Never run Turbo directly: pnpm turbo ..., npx tsc ..., etc.

That’s the “soft” coordination layer (instructions).
The process scan + locks are the “hard” layer (enforcement).

What it looks like in practice

Without the guard (3 sessions type-checking concurrently)

Session 1: ~18s, ~820MB RAM
Session 2: ~22s, ~810MB RAM (slower due to contention)
Session 3: ~25s, ~830MB RAM (even slower, CPU thrashing)

Total wall time: ~25s
Peak RAM: ~2.4GB
CPU: pegged and thrashing

With the guard

Session 1 acquires lock → ~18s, ~820MB RAM
Session 2 waits → then cache hit → <1s
Session 3 waits → then cache hit → <1s

Total wall time: ~19s
Peak RAM: ~820MB
CPU: normal

Same correctness, one-third the resource hit. The second and third checks still happen — they’re just effectively free because the cache is warm.

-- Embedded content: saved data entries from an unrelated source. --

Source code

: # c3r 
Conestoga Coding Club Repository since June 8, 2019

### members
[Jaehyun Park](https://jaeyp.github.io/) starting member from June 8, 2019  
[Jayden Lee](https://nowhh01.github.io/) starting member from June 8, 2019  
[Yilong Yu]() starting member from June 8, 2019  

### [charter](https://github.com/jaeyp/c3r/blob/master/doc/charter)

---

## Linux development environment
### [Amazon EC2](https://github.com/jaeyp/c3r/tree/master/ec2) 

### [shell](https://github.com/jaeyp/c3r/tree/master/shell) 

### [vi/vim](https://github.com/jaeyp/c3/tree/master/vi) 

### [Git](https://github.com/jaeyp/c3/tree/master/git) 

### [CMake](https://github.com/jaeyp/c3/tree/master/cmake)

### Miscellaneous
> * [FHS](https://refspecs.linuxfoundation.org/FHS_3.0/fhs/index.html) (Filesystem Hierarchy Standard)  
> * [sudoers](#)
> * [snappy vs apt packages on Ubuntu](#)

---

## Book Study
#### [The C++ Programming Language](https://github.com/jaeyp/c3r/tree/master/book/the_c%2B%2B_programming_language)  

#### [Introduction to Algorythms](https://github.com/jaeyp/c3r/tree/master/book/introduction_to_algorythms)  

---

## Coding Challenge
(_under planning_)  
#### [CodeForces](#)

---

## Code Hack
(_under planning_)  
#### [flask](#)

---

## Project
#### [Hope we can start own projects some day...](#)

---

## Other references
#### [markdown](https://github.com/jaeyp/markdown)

Solution Part 2: keep TypeScript warm with a watch agent (and make it agent-friendly)

The concurrency guard fixes the resource problem. But there’s a second problem: speed.

A cold tsc --noEmit often takes 15–25 seconds. In an edit → check → fix → check loop, that’s brutal. Over 10 iterations you can burn minutes just waiting.

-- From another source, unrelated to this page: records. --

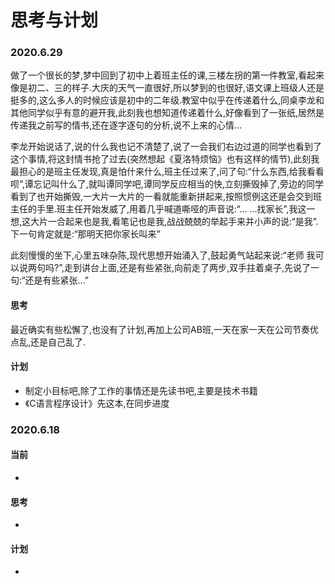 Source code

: # 思考与计划





### 2020.6.29

​	做了一个很长的梦,梦中回到了初中上着班主任的课,三楼左拐的第一件教室,看起来像是初二、三的样子.大庆的天气一直很好,所以梦到的也很好,语文课上班级人还是挺多的,这么多人的时候应该是初中的二年级.教室中似乎在传递着什么,同桌李龙和其他同学似乎有意的避开我,此刻我也想知道传递着什么,好像看到了一张纸,居然是传递我之前写的情书,还在逐字逐句的分析,说不上来的心情... 

​	李龙开始说话了,说的什么我也记不清楚了,说了一会我们右边过道的同学也看到了这个事情,将这封情书抢了过去(突然想起《夏洛特烦恼》也有这样的情节),此刻我最担心的是班主任发现,真是怕什来什么,班主任过来了,问了句:“什么东西,给我看看呗”,谭忘记叫什么了,就叫谭同学吧,谭同学反应相当的快,立刻撕毁掉了,旁边的同学看到了也开始撕毁,一大片一大片的一看就能重新拼起来,按照惯例这还是会交到班主任的手里.班主任开始发威了,用着几乎喊道嘶哑的声音说:“... ...找家长”,我这一想,这大片一合起来也是我,看笔记也是我,战战兢兢的举起手来并小声的说:“是我”.下一句肯定就是:“那明天把你家长叫来”

​	此刻慢慢的坐下,心里五味杂陈,现代思想开始涌入了,鼓起勇气站起来说:“老师 我可以说两句吗?”,走到讲台上面,还是有些紧张,向前走了两步,双手拄着桌子,先说了一句:“还是有些紧张...”

#### 思考

最近确实有些松懈了,也没有了计划,再加上公司AB班,一天在家一天在公司节奏优点乱,还是自己乱了.

#### 计划

- 制定小目标吧,除了工作的事情还是先读书吧,主要是技术书籍
- 《C语言程序设计》先这本,在同步进度

### 2020.6.18

#### 当前

- 

#### 思考

- 

#### 计划

-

TypeScript’s --watch solves this. After the initial compile, incremental rechecks often take ~2–3 seconds because tsc keeps program state in memory.

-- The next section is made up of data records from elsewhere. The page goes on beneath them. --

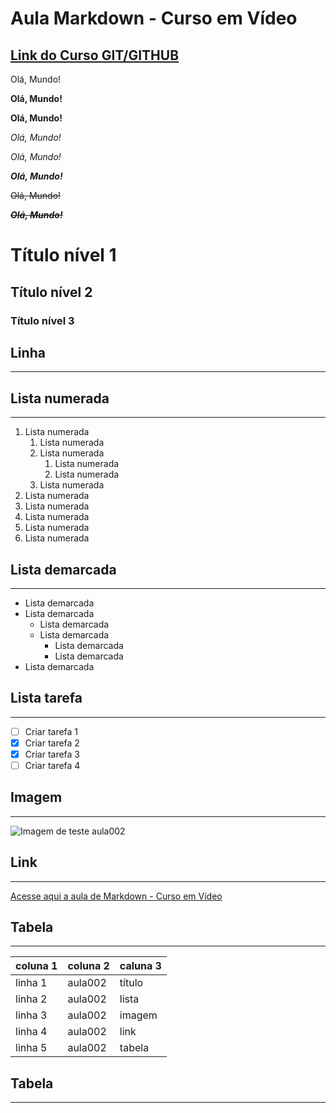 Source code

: # Aula Markdown - Curso em Vídeo
## [Link do Curso GIT/GITHUB](https://www.cursoemvideo.com/curso/curso-de-git-e-github/)

Olá, Mundo!

**Olá, Mundo!**

__Olá, Mundo!__

*Olá, Mundo!*

_Olá, Mundo!_

__*Olá, Mundo!*__

~~Olá, Mundo!~~

~~__*Olá, Mundo!*__~~


# Título nível 1

## Título nível 2

### Título nível 3

## Linha 
---

## Lista numerada
---
1. Lista numerada
   1. Lista numerada
   2. Lista numerada
      1. Lista numerada
      2. Lista numerada
   3. Lista numerada     
3. Lista numerada
4. Lista numerada
7. Lista numerada
8. Lista numerada
9. Lista numerada

## Lista demarcada
---
* Lista demarcada
* Lista demarcada
  * Lista demarcada
  * Lista demarcada
    * Lista demarcada
    * Lista demarcada
* Lista demarcada     
 
## Lista tarefa
---
- [ ] Criar tarefa 1
- [x] Criar tarefa 2
- [x] Criar tarefa 3
- [ ] Criar tarefa 4

## Imagem
---
![Imagem de teste aula002](https://github.com/ulissescaldas/Ola-Mundo/assets/140160383/2f2395a5-dd0a-41c8-a3b7-670f590d9590)

## Link
---
[Acesse aqui a aula de Markdown - Curso em Vídeo](https://www.youtube.com/watch?v=LntSB-gl-ZI&t=1389s)

## Tabela
---
coluna 1 | coluna 2 | caluna 3
--- | --- | ---
linha 1 | aula002 | título
linha 2 | aula002 | lista
linha 3 | aula002 | imagem
linha 4 | aula002 | link
linha 5 | aula002 | tabela

## Tabela
---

The catch: tsc --watch streams human-readable text to stdout. It’s made for a developer staring at a terminal, not for an AI agent that needs structured results.

So I built tsc-watch-agent.sh (~450 lines):

runs tsc --watch in the background
parses output
writes structured JSON to a status file
exposes commands agents can call (start, wait, errors, status, stop)

The agent workflow

pnpm tsc:watch:start
pnpm tsc:watch:wait     # blocks until current check completes, returns JSON
pnpm tsc:watch:errors   # returns just the errors array
pnpm tsc:watch:stop

wait is the key interface:

it blocks until tsc finishes the current cycle
then returns structured JSON
no parsing terminal output, no guessing when compilation is done

Architecture (3 background processes)

The script spawns:

tsc process — tsc --watch --noEmit --preserveWatchOutput
Uses exec so the tracked PID is the real node/tsc process (important on macOS).
parser — reads from a FIFO line-by-line, extracts errors with regex, writes status.json after each cycle.
cleanup watcher — if tsc dies unexpectedly, it unblocks the parser so it doesn’t hang forever on a dead pipe.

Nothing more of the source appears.